MB: All. All online all the time. We have had literally zero in-person gatherings; not on purpose. Part of our long term vision includes eventual IRL gatherings and retreats, but Covid happened a little less than a year after EQ launched. The first week of quarantine lockdown, we held our first Wednesday evening Elderqueerantine event which we publicized on Instagram. Elderqueerantine was mostly silly, irreverent, and social, and these events were the thing that really gained traction and helped build the community into where we are today. Another galvanizer was Elderqueer Accomplice month last summer, during which we brainstormed ways that elder queers could advance action work in racial justice; we raised over $2500 to distribute to individuals and organizations centering older black queers. 

SQSP: How do you see Elderqueer evolving in the years ahead?

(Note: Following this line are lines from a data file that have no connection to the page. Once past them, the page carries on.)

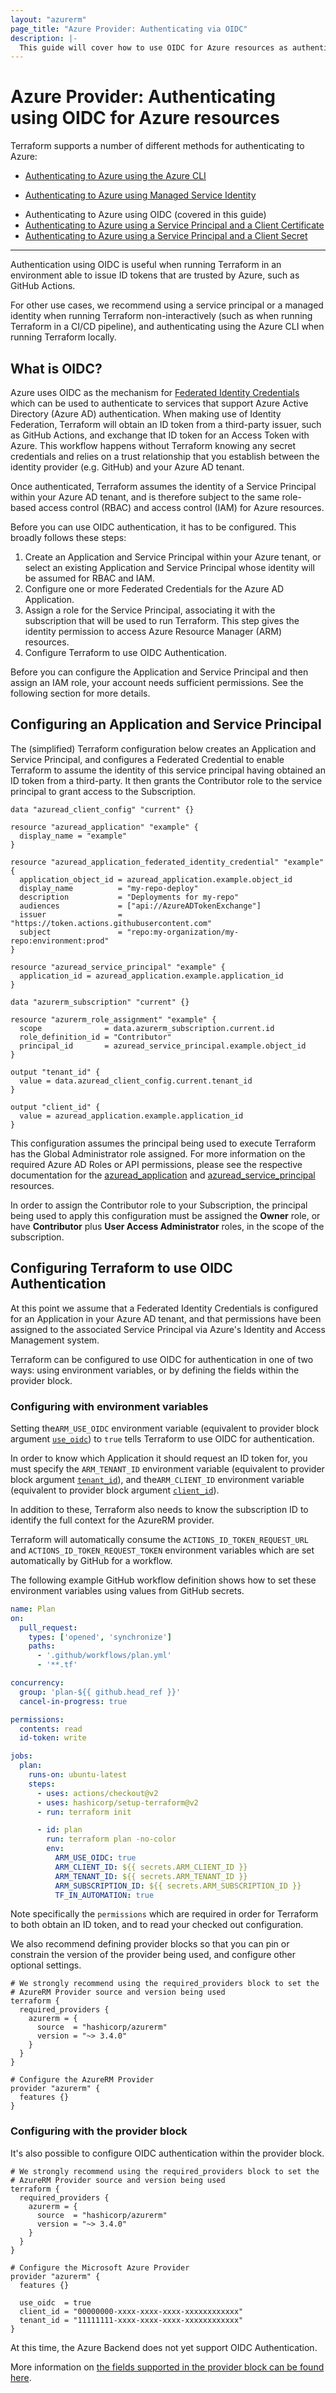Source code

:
 ```yaml
---
layout: "azurerm"
page_title: "Azure Provider: Authenticating via OIDC"
description: |-
  This guide will cover how to use OIDC for Azure resources as authentication for the Azure Provider.
---
```


# Azure Provider: Authenticating using OIDC for Azure resources

Terraform supports a number of different methods for authenticating to Azure:

- [Authenticating to Azure using the Azure CLI](azure_cli.html)
* [Authenticating to Azure using Managed Service Identity](managed_service_identity.html)
- Authenticating to Azure using OIDC (covered in this guide)
- [Authenticating to Azure using a Service Principal and a Client Certificate](service_principal_client_certificate.html)
- [Authenticating to Azure using a Service Principal and a Client Secret](service_principal_client_secret.html)

---

Authentication using OIDC is useful when running Terraform in an environment able to issue ID tokens that are trusted by Azure, such as GitHub Actions.

For other use cases, we recommend using a service principal or a managed identity when running Terraform non-interactively (such as when running Terraform in a CI/CD pipeline), and authenticating using the Azure CLI when running Terraform locally.

## What is OIDC?

Azure uses OIDC as the mechanism for [Federated Identity Credentials](https://docs.microsoft.com/en-us/azure/active-directory/develop/workload-identity-federation-create-trust) which can be used to authenticate to services that support Azure Active Directory (Azure AD) authentication. When making use of Identity Federation, Terraform will obtain an ID token from a third-party issuer, such as GitHub Actions, and exchange that ID token for an Access Token with Azure. This workflow happens without Terraform knowing any secret credentials and relies on a trust relationship that you establish between the identity provider (e.g. GitHub) and your Azure AD tenant.

Once authenticated, Terraform assumes the identity of a Service Principal within your Azure AD tenant, and is therefore subject to the same role-based access control (RBAC) and access control (IAM) for Azure resources.

Before you can use OIDC authentication, it has to be configured. This broadly follows these steps:

1. Create an Application and Service Principal within your Azure tenant, or select an existing Application and Service Principal whose identity will be assumed for RBAC and IAM.
2. Configure one or more Federated Credentials for the Azure AD Application.
3. Assign a role for the Service Principal, associating it with the subscription that will be used to run Terraform. This step gives the identity permission to access Azure Resource Manager (ARM) resources.
4. Configure Terraform to use OIDC Authentication.

Before you can configure the Application and Service Principal and then assign an IAM role, your account needs sufficient permissions. See the following section for more details.

## Configuring an Application and Service Principal

The (simplified) Terraform configuration below creates an Application and Service Principal, and configures a Federated Credential to enable Terraform to assume the identity of this service principal having obtained an ID token from a third-party. It then grants the Contributor role to the service principal to grant access to the Subscription.

```hcl
data "azuread_client_config" "current" {}

resource "azuread_application" "example" {
  display_name = "example"
}

resource "azuread_application_federated_identity_credential" "example" {
  application_object_id = azuread_application.example.object_id
  display_name          = "my-repo-deploy"
  description           = "Deployments for my-repo"
  audiences             = ["api://AzureADTokenExchange"]
  issuer                = "https://token.actions.githubusercontent.com"
  subject               = "repo:my-organization/my-repo:environment:prod"
}

resource "azuread_service_principal" "example" {
  application_id = azuread_application.example.application_id
}

data "azurerm_subscription" "current" {}

resource "azurerm_role_assignment" "example" {
  scope              = data.azurerm_subscription.current.id
  role_definition_id = "Contributor"
  principal_id       = azuread_service_principal.example.object_id
}

output "tenant_id" {
  value = data.azuread_client_config.current.tenant_id
}

output "client_id" {
  value = azuread_application.example.application_id
}
```

This configuration assumes the principal being used to execute Terraform has the Global Administrator role assigned. For more information on the required Azure AD Roles or API permissions, please see the respective documentation for the [azuread_application](https://registry.terraform.io/providers/hashicorp/azuread/latest/docs/resources/application) and [azuread_service_principal](https://registry.terraform.io/providers/hashicorp/azuread/latest/docs/resources/service_principal) resources.

In order to assign the Contributor role to your Subscription, the principal being used to apply this configuration must be assigned the **Owner** role, or have **Contributor** plus **User Access Administrator** roles, in the scope of the subscription.

## Configuring Terraform to use OIDC Authentication

At this point we assume that a Federated Identity Credentials is configured for an Application in your Azure AD tenant, and that permissions have been assigned to the associated Service Principal via Azure's Identity and Access Management system.

Terraform can be configured to use OIDC for authentication in one of two ways: using environment variables, or by defining the fields within the provider block.

### Configuring with environment variables

Setting the`ARM_USE_OIDC` environment variable (equivalent to provider block argument [`use_oidc`](https://registry.terraform.io/providers/hashicorp/azurerm/latest/docs#use_oidc)) to `true` tells Terraform to use OIDC for authentication.

In order to know which Application it should request an ID token for, you must specify the `ARM_TENANT_ID` environment variable (equivalent to provider block argument [`tenant_id`](https://registry.terraform.io/providers/hashicorp/azurerm/latest/docs#tenant_id)), and the`ARM_CLIENT_ID` environment variable (equivalent to provider block argument [`client_id`](https://registry.terraform.io/providers/hashicorp/azurerm/latest/docs#client_id)).

In addition to these, Terraform also needs to know the subscription ID to identify the full context for the AzureRM provider.

Terraform will automatically consume the `ACTIONS_ID_TOKEN_REQUEST_URL` and `ACTIONS_ID_TOKEN_REQUEST_TOKEN` environment variables which are set automatically by GitHub for a workflow.

The following example GitHub workflow definition shows how to set these environment variables using values from GitHub secrets.

```yaml
name: Plan
on:
  pull_request:
    types: ['opened', 'synchronize']
    paths:
      - '.github/workflows/plan.yml'
      - '**.tf'

concurrency:
  group: 'plan-${{ github.head_ref }}'
  cancel-in-progress: true

permissions:
  contents: read
  id-token: write

jobs:
  plan:
    runs-on: ubuntu-latest
    steps:
      - uses: actions/checkout@v2
      - uses: hashicorp/setup-terraform@v2
      - run: terraform init

      - id: plan
        run: terraform plan -no-color
        env:
          ARM_USE_OIDC: true
          ARM_CLIENT_ID: ${{ secrets.ARM_CLIENT_ID }}
          ARM_TENANT_ID: ${{ secrets.ARM_TENANT_ID }}
          ARM_SUBSCRIPTION_ID: ${{ secrets.ARM_SUBSCRIPTION_ID }}
          TF_IN_AUTOMATION: true
```

Note specifically the `permissions` which are required in order for Terraform to both obtain an ID token, and to read your checked out configuration.

We also recommend defining provider blocks so that you can pin or constrain the version of the provider being used, and configure other optional settings.

```hcl
# We strongly recommend using the required_providers block to set the
# AzureRM Provider source and version being used
terraform {
  required_providers {
    azurerm = {
      source  = "hashicorp/azurerm"
      version = "~> 3.4.0"
    }
  }
}

# Configure the AzureRM Provider
provider "azurerm" {
  features {}
}
```

### Configuring with the provider block

It's also possible to configure OIDC authentication within the provider block.

```hcl
# We strongly recommend using the required_providers block to set the
# AzureRM Provider source and version being used
terraform {
  required_providers {
    azurerm = {
      source  = "hashicorp/azurerm"
      version = "~> 3.4.0"
    }
  }
}

# Configure the Microsoft Azure Provider
provider "azurerm" {
  features {}

  use_oidc  = true
  client_id = "00000000-xxxx-xxxx-xxxx-xxxxxxxxxxxx"
  tenant_id = "11111111-xxxx-xxxx-xxxx-xxxxxxxxxxxx"
}
```

At this time, the Azure Backend does not yet support OIDC Authentication.

More information on [the fields supported in the provider block can be found here](../index.html#argument-reference).

<!-- it's not clear to me that we even need this info; it seems like this is the sort of thing you'd know about if you needed it.

### Custom MSI endpoints

Developers who are using a custom MSI endpoint can specify the endpoint in one of two ways:

- In the provider block using the `msi_endpoint` field
- Using the `ARM_MSI_ENDPOINT` environment variable.

You don't normally need to set the endpoint, because Terraform and the Azure Provider will automatically locate the appropriate endpoint.

-->
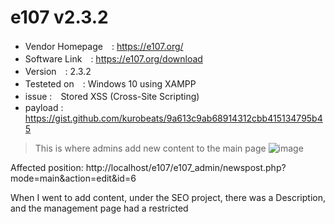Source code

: # e107 v2.3.2 

+ Vendor Homepage　: https://e107.org/
+ Software Link　: https://e107.org/download
+ Version　: 2.3.2
+ Testeted on　: Windows 10 using XAMPP
+ issue :　Stored XSS (Cross-Site Scripting)
+ payload : https://gist.github.com/kurobeats/9a613c9ab68914312cbb415134795b45

> This is where admins add new content to the main page
![image](https://github.com/Trinity-SYT-SECURITY/XSS_vuln_issue/assets/96654161/ae4716e9-1395-4c4b-8d87-9cd8d8e46c4f)

Affected position:
http://localhost/e107/e107_admin/newspost.php?mode=main&action=edit&id=6

When I went to add content, under the SEO project, there was a Description, and the management page had a restricted <script> string format, so I had to use other XSS scripts to bypass the restriction

![image](https://github.com/Trinity-SYT-SECURITY/XSS_vuln_issue/assets/96654161/03369764-30b8-492a-8293-22f5cafb42dc)
  
![image](https://github.com/Trinity-SYT-SECURITY/XSS_vuln_issue/assets/96654161/a20dd002-4bda-4469-858f-795441984f06)

After pressing update. 

It will return to the previous page http://localhost/e107/e107_admin/newspost.php?mode=main&action=list , and you can see that the content just typed in Description will be displayed

https://github.com/Trinity-SYT-SECURITY/XSS_vuln_issue/assets/96654161/b1068704-a64b-4bdd-8263-72e2240971e6

![image](https://github.com/Trinity-SYT-SECURITY/XSS_vuln_issue/assets/96654161/96a156fd-ca60-4d5c-b931-eea30591ffd7)
  
**Refer to github's XSS Vectors Cheat Sheet, some will work, some will be blocked**
  
```"><h1><IFRAME SRC="javascript:alert('XSS');"></IFRAME>">123</h1>```
  
+ This is the screen displayed on the front end
![image](https://github.com/Trinity-SYT-SECURITY/XSS_vuln_issue/assets/96654161/d824aa58-28c9-4e63-a545-cdbc05dfec7a)

------
This is another XSS-affected location on the platform

When I use XSS syntax in the "Custom Button Text" field under the "Menu options" section in the page list, the front-end page will display the payload that I just entered.

+ Pages : http://localhost/e107/e107_admin/cpage.php?mode=page&action=list
  
```"><h1><iframe src="#---sanitized---#"></iframe>">12345meow</h1>```  
![image](https://github.com/Trinity-SYT-SECURITY/XSS_vuln_issue/assets/96654161/d04c5e71-4215-4fe4-a2cc-2fdc8ec0e0d5)

POC:

https://github.com/Trinity-SYT-SECURITY/XSS_vuln_issue/assets/96654161/e6ae515c-57a4-4d2b-8c43-b72990818cfc

-------
This is also one of the XSS vulnerabilities of the platform, and it is also the only place where the <script> string format is allowed to be entered

+ Manage : http://localhost/e107/e107_admin/meta.php

![image](https://github.com/Trinity-SYT-SECURITY/XSS_vuln_issue/assets/96654161/fc2756dd-457b-4d1e-868b-20b3f1a94df5)

![image](https://github.com/Trinity-SYT-SECURITY/XSS_vuln_issue/assets/96654161/4d308d65-f284-491c-be17-926bc2c8cc8e)

POC:
  
https://github.com/Trinity-SYT-SECURITY/XSS_vuln_issue/assets/96654161/5325c6ef-9355-4624-90a9-3321b0894e2f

MB: Oh, gosh, so much. Post-pandemic, I would really love to be in actual time and space with a whole bunch of aging queers. A long weekend retreat sounds amazing to me. I mean, as a community, we have SO much wisdom, energy, and experience; there are endless things to explore, discuss, commiserate over, learn about, and create time for. I also see a greater priority given to affinity groups. Queers are everywhere, in every neighborhood, every community, every walk of life. Everyone ages, and everyone deserves to age with respect, dignity, and a sense of worthiness. Helping create experiences that center our differences and our similarities as aging LGBTQ+ folks feels so exciting and important in a way that is personal, joyful, political, and filled with curiosity about what’s next. Elderqueer is a beginning, rather than an ending. It is such a happy place for me.